Quant à la méthode, effectivement euthyphron, elle doit permettre d'aller au-delà, si on est dans une démarche de recherche. Le bombardement méthodique de kercoz n'en manque pas, de méthodes. Ce sont les objectifs recherchés qui ne sont pas les mêmes. Il correspond aux géomètres et chimistes cités plus haut qui savent déjà ce qu'ils cherchent.
En philosophie, comme je le vois et l'ai appris, l'idée est d'aller au-delà de l'idée justement, d'où la surprise permanente. C'est un objectif.
La méthode n'est qu'un outil, il dépend de nous d'en faire quelque chose de philosophique, et effectivement il y en a de tout ordre. J'aime les méthodes qui permettent une bonne articulation du discours et une évolution de l'argumentation qui soit conséquente.
La méthode nietzschéenne, basée sur la poésie, le lyrisme, une forme d'enthousiaste, et le désintérêt pour la structuration articulée complète du texte me déplait et me perd. Mais je m'y accroche et fidèle aux conseils amicaux, je cherche à lui donner du sens, mais c'est bien difficile. Le plus difficile étant de ne pas se fixer QUE sur "ce qui me parle", de ne pas retenir QUE les passages avec lesquels je suis naturellement d'accord, mais d'aller chercher ce que je ne comprends pas. Et cette "méthode" est une des premières difficultés et incompréhension.
_________________
Le Nord, c'est par là.
poussbois- Digressi(f/ve)
- Nombre de messages : 1616
Localisation : Petites Antilles
Date d'inscription : 18/07/2012
Re: Méthode du discours
à euthyphron le sujet est intéressant
La rigueur tient dans l'attitude face à la règle, pas à la règle.
Une règle en soi n'a pas plus de rigueur qu'une autre.
En revanche on la suit drastiquement
ou bien on se permet des privautés.
La règle du jeu d'échec peut effectivement produire autre chose qu'une partie normale si on se permet un laxisme sur la marche du cavalier.
En philosophie si on respecte le principe de contradiction, ça produit un genre de discours ... mais si chemin faisant on ne le respecte plus, effectivement ça va produire autre chose.
.................
Personnellement(donc "pour moi" comme on dit ) la philosophie est trop importante comme enjeu de vie, pour imaginer même me poser des contrainte préalables. Je fais feu de tout bois .
C' est ce qui est produit qui subjectivement jugé, pas la méthode. La méthode n'est pas le but fixé, elle est un outil choisi.
Si j'atteins une certitude peu importe la méthode.

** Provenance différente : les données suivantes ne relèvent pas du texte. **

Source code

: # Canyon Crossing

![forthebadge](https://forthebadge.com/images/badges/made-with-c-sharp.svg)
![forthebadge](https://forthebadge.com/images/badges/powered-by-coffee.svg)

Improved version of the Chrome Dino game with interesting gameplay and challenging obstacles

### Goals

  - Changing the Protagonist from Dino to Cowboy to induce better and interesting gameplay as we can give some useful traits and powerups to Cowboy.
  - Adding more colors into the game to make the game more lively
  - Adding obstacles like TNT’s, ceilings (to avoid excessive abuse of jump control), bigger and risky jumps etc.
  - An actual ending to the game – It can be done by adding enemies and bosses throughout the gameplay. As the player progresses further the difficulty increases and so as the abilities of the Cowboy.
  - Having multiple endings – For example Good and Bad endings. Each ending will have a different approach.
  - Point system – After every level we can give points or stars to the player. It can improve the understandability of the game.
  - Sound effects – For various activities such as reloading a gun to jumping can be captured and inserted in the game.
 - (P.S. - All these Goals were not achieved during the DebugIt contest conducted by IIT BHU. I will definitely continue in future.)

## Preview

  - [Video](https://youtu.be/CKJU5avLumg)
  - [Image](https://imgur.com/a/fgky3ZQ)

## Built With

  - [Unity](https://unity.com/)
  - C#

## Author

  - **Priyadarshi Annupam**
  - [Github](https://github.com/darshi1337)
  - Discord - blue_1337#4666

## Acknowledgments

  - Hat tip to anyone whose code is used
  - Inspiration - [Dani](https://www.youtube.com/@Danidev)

J' adopte la méthode après coup .
.................................
je m'explique un peu
quand je dis
C'est ce qui est visé c' est la certitude ...pas la méthode.
Celle ci est posée ultérieurement en vue de .
Il y a donc préalablement une pensée de la certitude et de comment elle est advenue .
Mais pour penser la certitude il faut au moins en avoir connu une .
Antérieurement à toute méthode délibérément assumée.
Car je peux atteindre une certitude par exemple en étant logique.
Certes, mais ce n'est pas encore une méthode.
Ça ne devient une méthode (la logique par ex ) que si c'est délibérément assumé pour d'autres cheminements.
Telle démarche n'apparait comme méthode à suivre qu'après des expériences concluantes sur la certitude, pas avant.
Comment sinon en choisir une ? Sur quels critères ?
.........................................
Pour moi mais je fais peut être erreur Descartes ne pose son doute méthodique que parce qu'il sait qu'il est concluant.
C'est parce qu'il a la certitude d'une chose dont il ne peut douter qu'il se permet de poser le doute comme méthode.
Quelle curieuse idée sinon de poser comme méthode ce "doute" plutôt qu'autre chose, lequel ne pourrait bien mener à rien du tout et surtout pas à ce qu'il cherche ( la certitude ).
euthyphron a écrit:Donc, à rebours de ce que dit hks, je tiens qu'une méthode n'est rigoureuse que si elle donne à la fin autre chose que ce que l'on attendait au début.
La rigueur tient dans l'attitude face à la règle, pas à la règle.
Une règle en soi n'a pas plus de rigueur qu'une autre.
En revanche on la suit drastiquement
ou bien on se permet des privautés.
La règle du jeu d'échec peut effectivement produire autre chose qu'une partie normale si on se permet un laxisme sur la marche du cavalier.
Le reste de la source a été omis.